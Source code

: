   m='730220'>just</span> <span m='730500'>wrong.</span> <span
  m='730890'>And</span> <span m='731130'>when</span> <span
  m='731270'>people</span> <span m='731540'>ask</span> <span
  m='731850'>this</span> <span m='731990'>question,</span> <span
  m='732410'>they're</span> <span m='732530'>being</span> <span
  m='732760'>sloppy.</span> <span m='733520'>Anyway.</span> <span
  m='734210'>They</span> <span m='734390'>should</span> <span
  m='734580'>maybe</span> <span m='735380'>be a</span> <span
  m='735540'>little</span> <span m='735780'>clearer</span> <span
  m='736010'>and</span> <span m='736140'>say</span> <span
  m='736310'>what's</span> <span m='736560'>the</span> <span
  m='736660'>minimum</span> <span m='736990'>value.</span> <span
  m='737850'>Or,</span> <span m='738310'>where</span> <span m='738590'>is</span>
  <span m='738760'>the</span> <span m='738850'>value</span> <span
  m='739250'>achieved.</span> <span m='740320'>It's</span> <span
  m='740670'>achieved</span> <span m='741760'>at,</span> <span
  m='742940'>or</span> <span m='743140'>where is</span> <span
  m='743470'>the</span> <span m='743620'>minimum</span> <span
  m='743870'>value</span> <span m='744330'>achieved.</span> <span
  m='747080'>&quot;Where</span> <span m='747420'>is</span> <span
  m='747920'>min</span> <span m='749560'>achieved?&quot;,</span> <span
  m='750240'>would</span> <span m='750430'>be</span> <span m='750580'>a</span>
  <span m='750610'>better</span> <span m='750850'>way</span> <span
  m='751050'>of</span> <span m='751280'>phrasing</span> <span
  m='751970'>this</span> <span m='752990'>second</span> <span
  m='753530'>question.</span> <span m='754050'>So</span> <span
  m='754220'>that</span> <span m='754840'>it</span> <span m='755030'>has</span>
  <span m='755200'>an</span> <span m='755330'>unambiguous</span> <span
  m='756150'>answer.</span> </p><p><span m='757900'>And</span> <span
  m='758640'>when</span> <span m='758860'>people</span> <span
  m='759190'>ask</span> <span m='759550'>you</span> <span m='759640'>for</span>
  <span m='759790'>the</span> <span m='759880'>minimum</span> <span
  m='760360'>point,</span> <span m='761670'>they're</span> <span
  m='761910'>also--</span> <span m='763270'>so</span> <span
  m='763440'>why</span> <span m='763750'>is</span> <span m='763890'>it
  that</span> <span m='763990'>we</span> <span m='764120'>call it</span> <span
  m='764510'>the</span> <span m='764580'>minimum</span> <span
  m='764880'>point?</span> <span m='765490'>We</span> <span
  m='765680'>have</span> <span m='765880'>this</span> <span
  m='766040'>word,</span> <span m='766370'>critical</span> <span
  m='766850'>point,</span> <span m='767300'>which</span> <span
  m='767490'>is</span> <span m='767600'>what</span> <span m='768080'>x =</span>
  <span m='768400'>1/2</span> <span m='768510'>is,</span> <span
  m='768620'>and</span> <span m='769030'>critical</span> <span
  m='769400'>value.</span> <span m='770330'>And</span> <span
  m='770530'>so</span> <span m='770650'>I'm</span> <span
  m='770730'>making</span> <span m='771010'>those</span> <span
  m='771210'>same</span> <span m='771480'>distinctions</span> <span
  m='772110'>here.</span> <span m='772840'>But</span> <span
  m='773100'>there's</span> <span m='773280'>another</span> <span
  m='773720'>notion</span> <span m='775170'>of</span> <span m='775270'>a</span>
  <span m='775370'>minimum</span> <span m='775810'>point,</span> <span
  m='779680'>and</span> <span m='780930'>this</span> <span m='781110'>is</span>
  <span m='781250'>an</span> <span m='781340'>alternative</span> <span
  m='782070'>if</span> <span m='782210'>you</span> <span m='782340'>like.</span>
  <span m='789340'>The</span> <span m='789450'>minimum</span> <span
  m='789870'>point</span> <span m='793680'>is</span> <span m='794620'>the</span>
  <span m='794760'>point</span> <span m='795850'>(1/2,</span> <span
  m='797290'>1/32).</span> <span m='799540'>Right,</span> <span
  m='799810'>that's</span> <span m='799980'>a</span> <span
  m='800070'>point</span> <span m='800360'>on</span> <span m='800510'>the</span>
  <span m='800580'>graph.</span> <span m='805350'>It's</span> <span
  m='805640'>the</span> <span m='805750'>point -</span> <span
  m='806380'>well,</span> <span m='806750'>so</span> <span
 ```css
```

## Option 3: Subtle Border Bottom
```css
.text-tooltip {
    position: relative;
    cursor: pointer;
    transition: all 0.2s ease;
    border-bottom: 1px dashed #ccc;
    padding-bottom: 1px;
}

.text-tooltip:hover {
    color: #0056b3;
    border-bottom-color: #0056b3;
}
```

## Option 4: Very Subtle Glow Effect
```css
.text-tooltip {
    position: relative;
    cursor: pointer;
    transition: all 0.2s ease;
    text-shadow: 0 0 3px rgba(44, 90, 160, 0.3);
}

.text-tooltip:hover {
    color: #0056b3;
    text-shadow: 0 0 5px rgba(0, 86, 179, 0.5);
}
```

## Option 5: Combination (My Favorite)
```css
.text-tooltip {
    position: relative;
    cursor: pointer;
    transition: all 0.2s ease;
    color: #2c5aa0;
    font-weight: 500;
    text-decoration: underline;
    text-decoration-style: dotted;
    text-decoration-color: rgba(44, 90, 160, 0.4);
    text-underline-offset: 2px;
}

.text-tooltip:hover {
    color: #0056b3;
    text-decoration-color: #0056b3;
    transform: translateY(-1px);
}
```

--------

■ What is expected
All of the entries above are to be written out again exactly.

■ Expected answer
Source code

:   m='730220'>just</span> <span m='730500'>wrong.</span> <span
  m='730890'>And</span> <span m='731130'>when</span> <span
  m='731270'>people</span> <span m='731540'>ask</span> <span
  m='731850'>this</span> <span m='731990'>question,</span> <span
  m='732410'>they're</span> <span m='732530'>being</span> <span
  m='732760'>sloppy.</span> <span m='733520'>Anyway.</span> <span
  m='734210'>They</span> <span m='734390'>should</span> <span
  m='734580'>maybe</span> <span m='735380'>be a</span> <span
  m='735540'>little</span> <span m='735780'>clearer</span> <span
  m='736010'>and</span> <span m='736140'>say</span> <span
  m='736310'>what's</span> <span m='736560'>the</span> <span
  m='736660'>minimum</span> <span m='736990'>value.</span> <span
  m='737850'>Or,</span> <span m='738310'>where</span> <span m='738590'>is</span>
  <span m='738760'>the</span> <span m='738850'>value</span> <span
  m='739250'>achieved.</span> <span m='740320'>It's</span> <span
  m='740670'>achieved</span> <span m='741760'>at,</span> <span
  m='742940'>or</span> <span m='743140'>where is</span> <span
  m='743470'>the</span> <span m='743620'>minimum</span> <span
  m='743870'>value</span> <span m='744330'>achieved.</span> <span
  m='747080'>&quot;Where</span> <span m='747420'>is</span> <span
  m='747920'>min</span> <span m='749560'>achieved?&quot;,</span> <span
  m='750240'>would</span> <span m='750430'>be</span> <span m='750580'>a</span>
  <span m='750610'>better</span> <span m='750850'>way</span> <span
  m='751050'>of</span> <span m='751280'>phrasing</span> <span
  m='751970'>this</span> <span m='752990'>second</span> <span
  m='753530'>question.</span> <span m='754050'>So</span> <span
  m='754220'>that</span> <span m='754840'>it</span> <span m='755030'>has</span>
  <span m='755200'>an</span> <span m='755330'>unambiguous</span> <span
  m='756150'>answer.</span> </p><p><span m='757900'>And</span> <span
  m='758640'>when</span> <span m='758860'>people</span> <span
  m='759190'>ask</span> <span m='759550'>you</span> <span m='759640'>for</span>
  <span m='759790'>the</span> <span m='759880'>minimum</span> <span
  m='760360'>point,</span> <span m='761670'>they're</span> <span
  m='761910'>also--</span> <span m='763270'>so</span> <span
  m='763440'>why</span> <span m='763750'>is</span> <span m='763890'>it
  that</span> <span m='763990'>we</span> <span m='764120'>call it</span> <span
  m='764510'>the</span> <span m='764580'>minimum</span> <span
  m='764880'>point?</span> <span m='765490'>We</span> <span
  m='765680'>have</span> <span m='765880'>this</span> <span
  m='766040'>word,</span> <span m='766370'>critical</span> <span
  m='766850'>point,</span> <span m='767300'>which</span> <span
  m='767490'>is</span> <span m='767600'>what</span> <span m='768080'>x =</span>
  <span m='768400'>1/2</span> <span m='768510'>is,</span> <span
  m='768620'>and</span> <span m='769030'>critical</span> <span
  m='769400'>value.</span> <span m='770330'>And</span> <span
  m='770530'>so</span> <span m='770650'>I'm</span> <span
  m='770730'>making</span> <span m='771010'>those</span> <span
  m='771210'>same</span> <span m='771480'>distinctions</span> <span
  m='772110'>here.</span> <span m='772840'>But</span> <span
  m='773100'>there's</span> <span m='773280'>another</span> <span
  m='773720'>notion</span> <span m='775170'>of</span> <span m='775270'>a</span>
  <span m='775370'>minimum</span> <span m='775810'>point,</span> <span
  m='779680'>and</span> <span m='780930'>this</span> <span m='781110'>is</span>
  <span m='781250'>an</span> <span m='781340'>alternative</span> <span
  m='782070'>if</span> <span m='782210'>you</span> <span m='782340'>like.</span>
  <span m='789340'>The</span> <span m='789450'>minimum</span> <span
  m='789870'>point</span> <span m='793680'>is</span> <span m='794620'>the</span>
  <span m='794760'>point</span> <span m='795850'>(1/2,</span> <span
  m='797290'>1/32).</span> <span m='799540'>Right,</span> <span
  m='799810'>that's</span> <span m='799980'>a</span> <span
  m='800070'>point</span> <span m='800360'>on</span> <span m='800510'>the</span>
  <span m='800580'>graph.</span> <span m='805350'>It's</span> <span
  m='805640'>the</span> <span m='805750'>point -</span> <span
  m='806380'>well,</span> <span m='806750'>so</span> <span
 ```css
```

## Option 3: Subtle Border Bottom
```css
.text-tooltip {
    position: relative;
    cursor: pointer;
    transition: all 0.2s ease;
    border-bottom: 1px dashed #ccc;
    padding-bottom: 1px;
}

.text-tooltip:hover {
    color: #0056b3;
    border-bottom-color: #0056b3;
}
```

## Option 4: Very Subtle Glow Effect
```css
.text-tooltip {
    position: relative;
    cursor: pointer;
    transition: all 0.2s ease;
    text-shadow: 0 0 3px rgba(44, 90, 160, 0.3);
}

.text-tooltip:hover {
    color: #0056b3;
    text-shadow: 0 0 5px rgba(0, 86, 179, 0.5);
}
```

## Option 5: Combination (My Favorite)
```css
.text-tooltip {
    position: relative;
    cursor: pointer;
    transition: all 0.2s ease;
    color: #2c5aa0;
    font-weight: 500;
    text-decoration: underline;
    text-decoration-style: dotted;
    text-decoration-color: rgba(44, 90, 160, 0.4);
    text-underline-offset: 2px;
}

.text-tooltip:hover {
    color: #0056b3;
    text-decoration-color: #0056b3;
    transform: translateY(-1px);
}
```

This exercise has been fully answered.